◆ Problem ◆
From the entries that follow, copy every line with the word "Soulbound".

◆ Entries supplied ◆
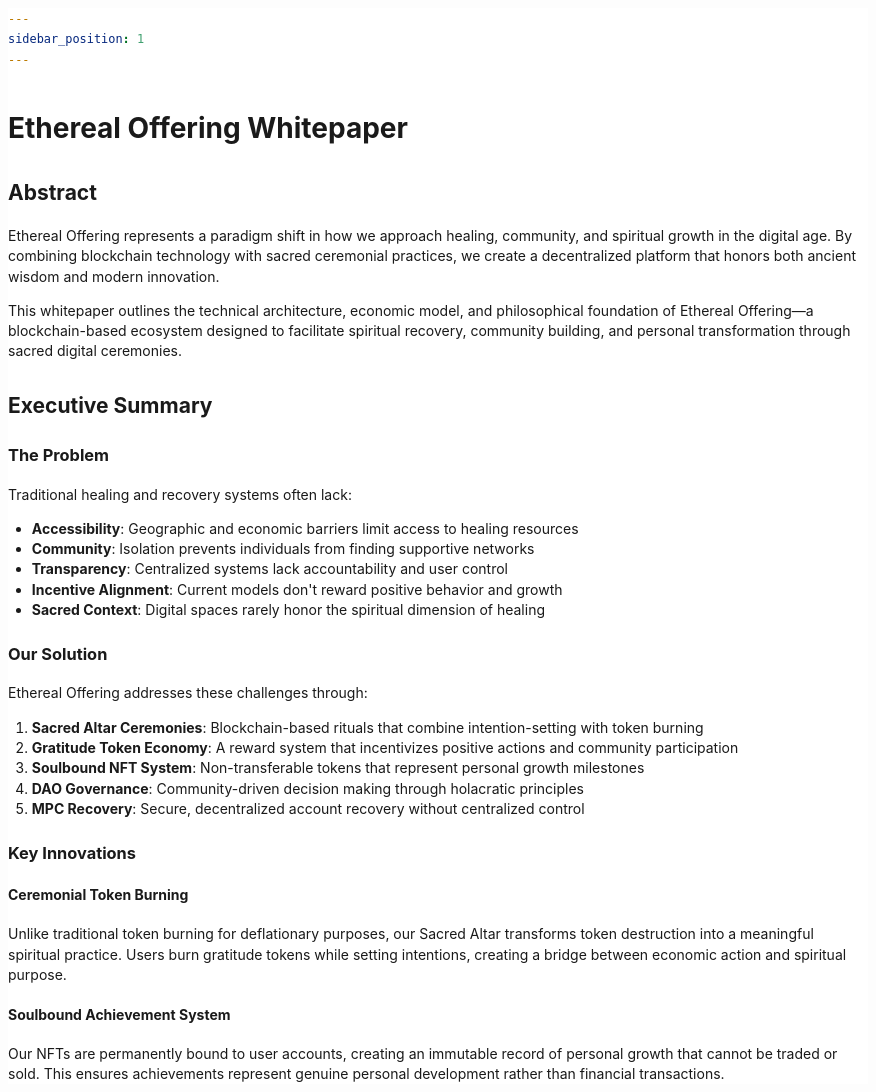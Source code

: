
```yaml
---
sidebar_position: 1
---
```


# Ethereal Offering Whitepaper

## Abstract

Ethereal Offering represents a paradigm shift in how we approach healing, community, and spiritual growth in the digital age. By combining blockchain technology with sacred ceremonial practices, we create a decentralized platform that honors both ancient wisdom and modern innovation.

This whitepaper outlines the technical architecture, economic model, and philosophical foundation of Ethereal Offering—a blockchain-based ecosystem designed to facilitate spiritual recovery, community building, and personal transformation through sacred digital ceremonies.

## Executive Summary

### The Problem
Traditional healing and recovery systems often lack:
- **Accessibility**: Geographic and economic barriers limit access to healing resources
- **Community**: Isolation prevents individuals from finding supportive networks
- **Transparency**: Centralized systems lack accountability and user control
- **Incentive Alignment**: Current models don't reward positive behavior and growth
- **Sacred Context**: Digital spaces rarely honor the spiritual dimension of healing

### Our Solution
Ethereal Offering addresses these challenges through:

1. **Sacred Altar Ceremonies**: Blockchain-based rituals that combine intention-setting with token burning
2. **Gratitude Token Economy**: A reward system that incentivizes positive actions and community participation
3. **Soulbound NFT System**: Non-transferable tokens that represent personal growth milestones
4. **DAO Governance**: Community-driven decision making through holacratic principles
5. **MPC Recovery**: Secure, decentralized account recovery without centralized control

### Key Innovations

#### Ceremonial Token Burning
Unlike traditional token burning for deflationary purposes, our Sacred Altar transforms token destruction into a meaningful spiritual practice. Users burn gratitude tokens while setting intentions, creating a bridge between economic action and spiritual purpose.

#### Soulbound Achievement System
Our NFTs are permanently bound to user accounts, creating an immutable record of personal growth that cannot be traded or sold. This ensures achievements represent genuine personal development rather than financial transactions.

◆ Solution for this exercise ◆
3. **Soulbound NFT System**: Non-transferable tokens that represent personal growth milestones
#### Soulbound Achievement System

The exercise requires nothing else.